Fue entonces, en una época en que Michael Jackson parecía haber perdido el contacto con la realidad, cuando más se esforzó por aferrarse a esa cotidianidad que se le escurría entre los dedos. Cuenta su coreógrafo que Jackson, que no podía ir a discotecas (era tímido, extremadamente famoso y un poco paranoico) le pedía que fuese en su lugar y luego le enseñase los nuevos pasos que iban surgiendo en la calle; así se forjó su forma de bailar, en un equilibrio perfecto entre la sofisticación y lo callejero, entre la abstracción y la pandilla. También su ropa: las chupas de cuero negro y los trajes de motorista quedaron transformados por obra y gracia de tachuelas, correas, galones y hombreras. Lo mismo sucedía con su música. En estos años, Jackson se hizo conocido por ser capaz de poner a trabajar juntos a músicos de los ámbitos más diferentes para crear un sonido que le retrataba a la perfección.

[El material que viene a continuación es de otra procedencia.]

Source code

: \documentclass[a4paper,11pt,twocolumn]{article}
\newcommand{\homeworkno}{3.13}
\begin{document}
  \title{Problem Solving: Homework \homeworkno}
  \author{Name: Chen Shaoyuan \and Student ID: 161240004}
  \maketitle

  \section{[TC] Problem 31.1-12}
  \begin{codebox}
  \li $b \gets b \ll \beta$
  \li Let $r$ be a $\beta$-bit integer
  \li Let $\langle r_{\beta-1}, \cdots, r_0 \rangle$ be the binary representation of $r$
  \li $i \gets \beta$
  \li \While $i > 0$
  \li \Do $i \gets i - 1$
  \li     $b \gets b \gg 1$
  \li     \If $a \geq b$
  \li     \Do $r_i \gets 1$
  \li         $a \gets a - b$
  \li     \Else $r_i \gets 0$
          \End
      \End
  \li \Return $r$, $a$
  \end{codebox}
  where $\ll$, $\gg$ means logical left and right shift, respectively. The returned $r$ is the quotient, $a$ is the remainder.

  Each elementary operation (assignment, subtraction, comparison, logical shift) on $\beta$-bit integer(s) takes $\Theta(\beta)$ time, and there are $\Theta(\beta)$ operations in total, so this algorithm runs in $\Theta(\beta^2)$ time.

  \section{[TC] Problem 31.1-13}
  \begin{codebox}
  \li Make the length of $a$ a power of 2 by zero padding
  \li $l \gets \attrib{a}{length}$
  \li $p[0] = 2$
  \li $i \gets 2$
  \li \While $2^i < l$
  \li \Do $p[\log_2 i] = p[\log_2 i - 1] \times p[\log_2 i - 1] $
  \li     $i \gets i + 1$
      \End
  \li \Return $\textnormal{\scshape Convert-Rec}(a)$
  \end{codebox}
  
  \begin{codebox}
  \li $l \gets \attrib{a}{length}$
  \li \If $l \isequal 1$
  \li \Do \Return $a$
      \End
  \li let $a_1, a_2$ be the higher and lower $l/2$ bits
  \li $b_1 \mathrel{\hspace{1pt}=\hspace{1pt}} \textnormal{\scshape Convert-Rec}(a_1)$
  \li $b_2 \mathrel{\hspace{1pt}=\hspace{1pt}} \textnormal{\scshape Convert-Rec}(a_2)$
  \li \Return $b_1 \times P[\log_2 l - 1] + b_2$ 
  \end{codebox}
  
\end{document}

Por eso, quizás, hoy en día me sigue fascinando; por su capacidad ilimitada para la fusión de opuestos, por su combinación entre distancia sobrehumana, muy dandi, y esfuerzo permanente por mantenerse en contacto con la tierra. Porque, en la música como en la moda, muchos tratan de apropiarse de la autenticidad de las calles, pero poquísimos logran convertirlo en parte de su propio lenguaje. Y porque es en los choques, en las fronteras, en las tensiones entre realidades aparentemente incompatibles, donde surge lo nuevo, en la música como en la moda como en el arte. Y, si funciona (como en Slimane, como en Gaultier, como en Jacobs), ahí no hay trampa ni cartón.